= Beginning of Section =

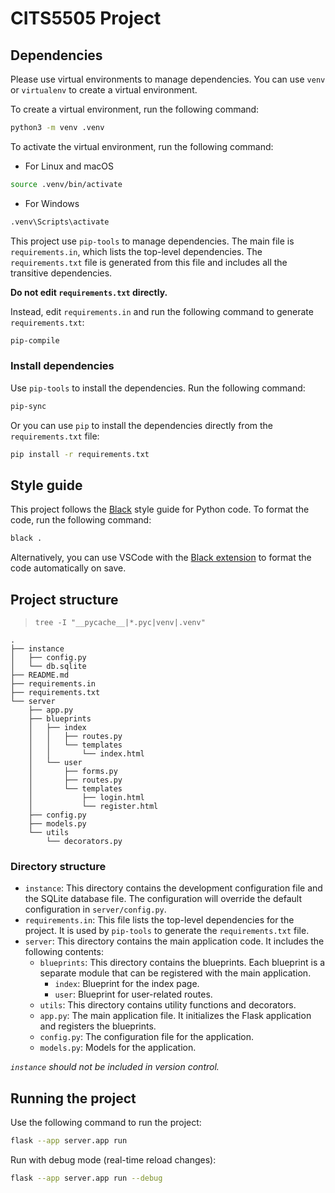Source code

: # CITS5505 Project

## Dependencies

Please use virtual environments to manage dependencies. You can use `venv` or `virtualenv` to create a virtual environment.

To create a virtual environment, run the following command:

```bash
python3 -m venv .venv
```

To activate the virtual environment, run the following command:

- For Linux and macOS

```bash
source .venv/bin/activate
```

- For Windows

```bash
.venv\Scripts\activate
```

This project use `pip-tools` to manage dependencies. The main file is `requirements.in`, which lists the top-level dependencies. The `requirements.txt` file is generated from this file and includes all the transitive dependencies.

**Do not edit `requirements.txt` directly.**

Instead, edit `requirements.in` and run the following command to generate `requirements.txt`:

```bash
pip-compile
```

### Install dependencies

Use `pip-tools` to install the dependencies. Run the following command:

```bash
pip-sync
```

Or you can use `pip` to install the dependencies directly from the `requirements.txt` file:

```bash
pip install -r requirements.txt
```

## Style guide

This project follows the [Black](https://black.readthedocs.io/en/stable/the_black_code_style/current_style.html) style guide for Python code. To format the code, run the following command:

```bash
black .
```

Alternatively, you can use VSCode with the [Black extension](https://marketplace.visualstudio.com/items/?itemName=ms-python.black-formatter) to format the code automatically on save.

## Project structure

> `tree -I "__pycache__|*.pyc|venv|.venv"`

```plaintext
.
├── instance
│   ├── config.py
│   └── db.sqlite
├── README.md
├── requirements.in
├── requirements.txt
└── server
    ├── app.py
    ├── blueprints
    │   ├── index
    │   │   ├── routes.py
    │   │   └── templates
    │   │       └── index.html
    │   └── user
    │       ├── forms.py
    │       ├── routes.py
    │       └── templates
    │           ├── login.html
    │           └── register.html
    ├── config.py
    ├── models.py
    └── utils
        └── decorators.py
```

### Directory structure

- `instance`: This directory contains the development configuration file and the SQLite database file. The configuration will override the default configuration in `server/config.py`.
- `requirements.in`: This file lists the top-level dependencies for the project. It is used by `pip-tools` to generate the `requirements.txt` file.
- `server`: This directory contains the main application code. It includes the following contents:
  - `blueprints`: This directory contains the blueprints. Each blueprint is a separate module that can be registered with the main application.
    - `index`: Blueprint for the index page.
    - `user`: Blueprint for user-related routes.
  - `utils`: This directory contains utility functions and decorators.
  - `app.py`: The main application file. It initializes the Flask application and registers the blueprints.
  - `config.py`: The configuration file for the application.
  - `models.py`: Models for the application.

*`instance` should not be included in version control.*

## Running the project

Use the following command to run the project:

```bash
flask --app server.app run
```

Run with debug mode (real-time reload changes):

```bash
flask --app server.app run --debug
```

= End of Section =

## Work instructions
Look through the entries above and quote exactly the lines from the line with "### Install dependencies" to the line with "Models for the application.", counting both of those lines.

## Task solution
### Install dependencies

Use `pip-tools` to install the dependencies. Run the following command:

```bash
pip-sync
```

Or you can use `pip` to install the dependencies directly from the `requirements.txt` file:

```bash
pip install -r requirements.txt
```

## Style guide

This project follows the [Black](https://black.readthedocs.io/en/stable/the_black_code_style/current_style.html) style guide for Python code. To format the code, run the following command:

```bash
black .
```

Alternatively, you can use VSCode with the [Black extension](https://marketplace.visualstudio.com/items/?itemName=ms-python.black-formatter) to format the code automatically on save.

## Project structure

> `tree -I "__pycache__|*.pyc|venv|.venv"`

```plaintext
.
├── instance
│   ├── config.py
│   └── db.sqlite
├── README.md
├── requirements.in
├── requirements.txt
└── server
    ├── app.py
    ├── blueprints
    │   ├── index
    │   │   ├── routes.py
    │   │   └── templates
    │   │       └── index.html
    │   └── user
    │       ├── forms.py
    │       ├── routes.py
    │       └── templates
    │           ├── login.html
    │           └── register.html
    ├── config.py
    ├── models.py
    └── utils
        └── decorators.py
```

### Directory structure

- `instance`: This directory contains the development configuration file and the SQLite database file. The configuration will override the default configuration in `server/config.py`.
- `requirements.in`: This file lists the top-level dependencies for the project. It is used by `pip-tools` to generate the `requirements.txt` file.
- `server`: This directory contains the main application code. It includes the following contents:
  - `blueprints`: This directory contains the blueprints. Each blueprint is a separate module that can be registered with the main application.
    - `index`: Blueprint for the index page.
    - `user`: Blueprint for user-related routes.
  - `utils`: This directory contains utility functions and decorators.
  - `app.py`: The main application file. It initializes the Flask application and registers the blueprints.
  - `config.py`: The configuration file for the application.
  - `models.py`: Models for the application.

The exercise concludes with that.